Can anyone tell me when CPU of PLC becomes busy?


Thread Starter


Can anyone tell when cpu of PLC becomes busy? If input varies frequently then CPU becomes much busy then if input not varies? Can anyone answer this questions?

Daniel Chartier


Your question implies you have much to learn about PLCs and their scan cycle. Please refer to any basic PLC manual and look it up.

A PLC starts its scan cycle by loading the input values into an image register; these values will remain fixed until the start of the next cycle (say 20 ms on average); logic processing and output image writing then follow, and the cycle repeats itself. If the values at the inputs change while processing is active, they will not be taken into account (unless you use specialized input modules known as Immediate Input or interrupt-capable).

So, basically, the CPU of a PLC is always active, but always at the same rate. Changes at input values do not matter. As I said before, if this is not clear, please find an adequate PLC manual.

Hope this helps,
Daniel Chartier
Your question does not make sense. It does not matter to the PLC how often an input turns on or off. The scan time may vary slightly but your question about the CPU becoming "busy" is curious to say the least. Are you familiar with how a PLC works?
If the input is faster than the plc scan time, then you might want to use a "high speed counter" input card.
Another option is to use a "Discrete Input Interrupt" instruction for high-speed processing applications or any application that needs to respond to an event quickly. This will allow the processor to execute a ladder subroutine when the input bit pattern of a discrete I/O card matches a compare value that you programmed.


Ranjan Acharya

Your question does not make much sense. They are always busy - they run a real-time operating system - there is always something to do. Tasks are scheduled, interrupt driven, et cetera depending on how the RTOS works - which is really not important for end users like us to worry about.

On a scan time basis, PLCs become overloaded if you ask too much of them. An old-fashioned linear scan PLC can solve a certain amount of logic per microsecond - normally quoted in milliseconds or microseconds per KB of ladder. If you have too many rungs, you will have a scan overrun. Also, at the back of the manual you get to find out how long each instruction takes. If you are bored you can sit down and figure out how long each rung will take to execute. Interrupt driven sub-routines might need tracking, but probably not if you know what you are doing.

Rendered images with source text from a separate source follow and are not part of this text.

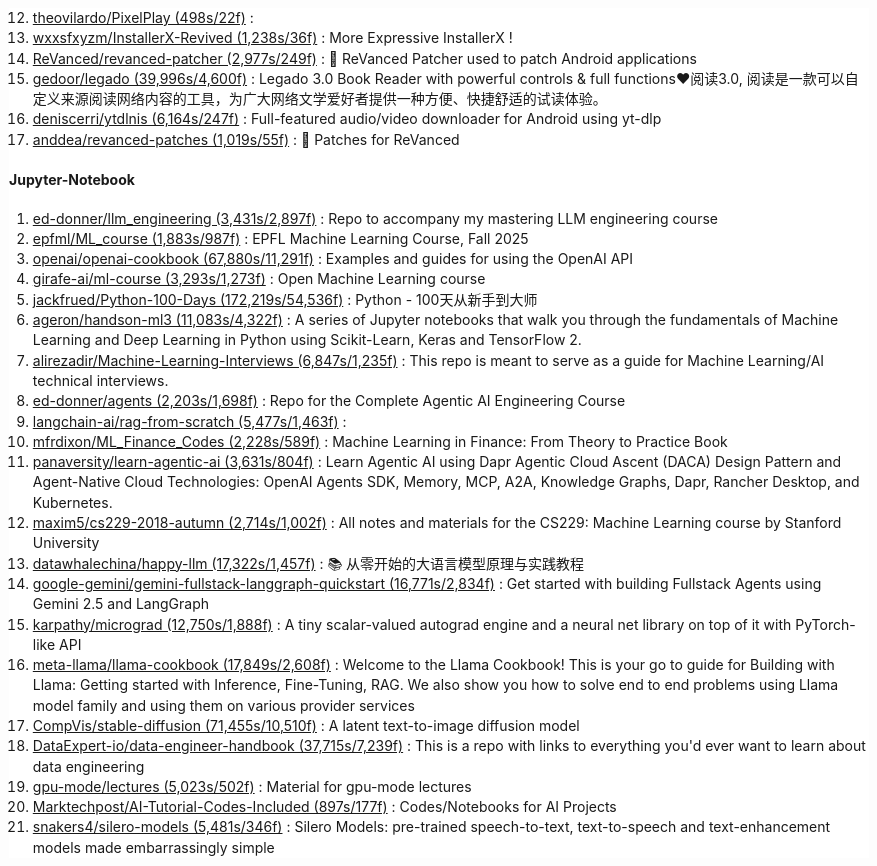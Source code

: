 12. [theovilardo/PixelPlay (498s/22f)](https://github.com/theovilardo/PixelPlay) : 
13. [wxxsfxyzm/InstallerX-Revived (1,238s/36f)](https://github.com/wxxsfxyzm/InstallerX-Revived) : More Expressive InstallerX !
14. [ReVanced/revanced-patcher (2,977s/249f)](https://github.com/ReVanced/revanced-patcher) : 💉 ReVanced Patcher used to patch Android applications
15. [gedoor/legado (39,996s/4,600f)](https://github.com/gedoor/legado) : Legado 3.0 Book Reader with powerful controls & full functions❤️阅读3.0, 阅读是一款可以自定义来源阅读网络内容的工具，为广大网络文学爱好者提供一种方便、快捷舒适的试读体验。
16. [deniscerri/ytdlnis (6,164s/247f)](https://github.com/deniscerri/ytdlnis) : Full-featured audio/video downloader for Android using yt-dlp
17. [anddea/revanced-patches (1,019s/55f)](https://github.com/anddea/revanced-patches) : 🧩 Patches for ReVanced

#### Jupyter-Notebook
1. [ed-donner/llm_engineering (3,431s/2,897f)](https://github.com/ed-donner/llm_engineering) : Repo to accompany my mastering LLM engineering course
2. [epfml/ML_course (1,883s/987f)](https://github.com/epfml/ML_course) : EPFL Machine Learning Course, Fall 2025
3. [openai/openai-cookbook (67,880s/11,291f)](https://github.com/openai/openai-cookbook) : Examples and guides for using the OpenAI API
4. [girafe-ai/ml-course (3,293s/1,273f)](https://github.com/girafe-ai/ml-course) : Open Machine Learning course
5. [jackfrued/Python-100-Days (172,219s/54,536f)](https://github.com/jackfrued/Python-100-Days) : Python - 100天从新手到大师
6. [ageron/handson-ml3 (11,083s/4,322f)](https://github.com/ageron/handson-ml3) : A series of Jupyter notebooks that walk you through the fundamentals of Machine Learning and Deep Learning in Python using Scikit-Learn, Keras and TensorFlow 2.
7. [alirezadir/Machine-Learning-Interviews (6,847s/1,235f)](https://github.com/alirezadir/Machine-Learning-Interviews) : This repo is meant to serve as a guide for Machine Learning/AI technical interviews.
8. [ed-donner/agents (2,203s/1,698f)](https://github.com/ed-donner/agents) : Repo for the Complete Agentic AI Engineering Course
9. [langchain-ai/rag-from-scratch (5,477s/1,463f)](https://github.com/langchain-ai/rag-from-scratch) : 
10. [mfrdixon/ML_Finance_Codes (2,228s/589f)](https://github.com/mfrdixon/ML_Finance_Codes) : Machine Learning in Finance: From Theory to Practice Book
11. [panaversity/learn-agentic-ai (3,631s/804f)](https://github.com/panaversity/learn-agentic-ai) : Learn Agentic AI using Dapr Agentic Cloud Ascent (DACA) Design Pattern and Agent-Native Cloud Technologies: OpenAI Agents SDK, Memory, MCP, A2A, Knowledge Graphs, Dapr, Rancher Desktop, and Kubernetes.
12. [maxim5/cs229-2018-autumn (2,714s/1,002f)](https://github.com/maxim5/cs229-2018-autumn) : All notes and materials for the CS229: Machine Learning course by Stanford University
13. [datawhalechina/happy-llm (17,322s/1,457f)](https://github.com/datawhalechina/happy-llm) : 📚 从零开始的大语言模型原理与实践教程
14. [google-gemini/gemini-fullstack-langgraph-quickstart (16,771s/2,834f)](https://github.com/google-gemini/gemini-fullstack-langgraph-quickstart) : Get started with building Fullstack Agents using Gemini 2.5 and LangGraph
15. [karpathy/micrograd (12,750s/1,888f)](https://github.com/karpathy/micrograd) : A tiny scalar-valued autograd engine and a neural net library on top of it with PyTorch-like API
16. [meta-llama/llama-cookbook (17,849s/2,608f)](https://github.com/meta-llama/llama-cookbook) : Welcome to the Llama Cookbook! This is your go to guide for Building with Llama: Getting started with Inference, Fine-Tuning, RAG. We also show you how to solve end to end problems using Llama model family and using them on various provider services
17. [CompVis/stable-diffusion (71,455s/10,510f)](https://github.com/CompVis/stable-diffusion) : A latent text-to-image diffusion model
18. [DataExpert-io/data-engineer-handbook (37,715s/7,239f)](https://github.com/DataExpert-io/data-engineer-handbook) : This is a repo with links to everything you'd ever want to learn about data engineering
19. [gpu-mode/lectures (5,023s/502f)](https://github.com/gpu-mode/lectures) : Material for gpu-mode lectures
20. [Marktechpost/AI-Tutorial-Codes-Included (897s/177f)](https://github.com/Marktechpost/AI-Tutorial-Codes-Included) : Codes/Notebooks for AI Projects
21. [snakers4/silero-models (5,481s/346f)](https://github.com/snakers4/silero-models) : Silero Models: pre-trained speech-to-text, text-to-speech and text-enhancement models made embarrassingly simple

There is usually a watchdog timer that trips if your PLC is too busy.

Some more modern PLCs don't run a linear scan - you group code in organisational blocks / POUs or whatever and schedule when they run. It is a little bit more difficult to track. Your development environment and PLC will be in touch with the PLC and let you know if you have schedule too much stuff at 1ms and need to back some tasks off to 10ms and so on.

Quite often I/O requirements drive your PLC selection. If you can't fit all the I/O you need, then you go up to the next model. If you are using all the I/O capabilities with little to spare, then you might have scan time problems.

In the PLC's I know (Modicon = Schneider), input change rate doesn't really affect logic solving time. You may want to learn the PLC model first - CPU is busy all the time. Meir

Brian E Boothe

Well it actually Depends, on how the ROM Code is written and on optimization, the CPU is always Busy Per Cycle of an input or an output It also depends on the CPU and the IRQs for other glue logic Handled Depends on the Manufacture and the VLST Used. Why are u asking?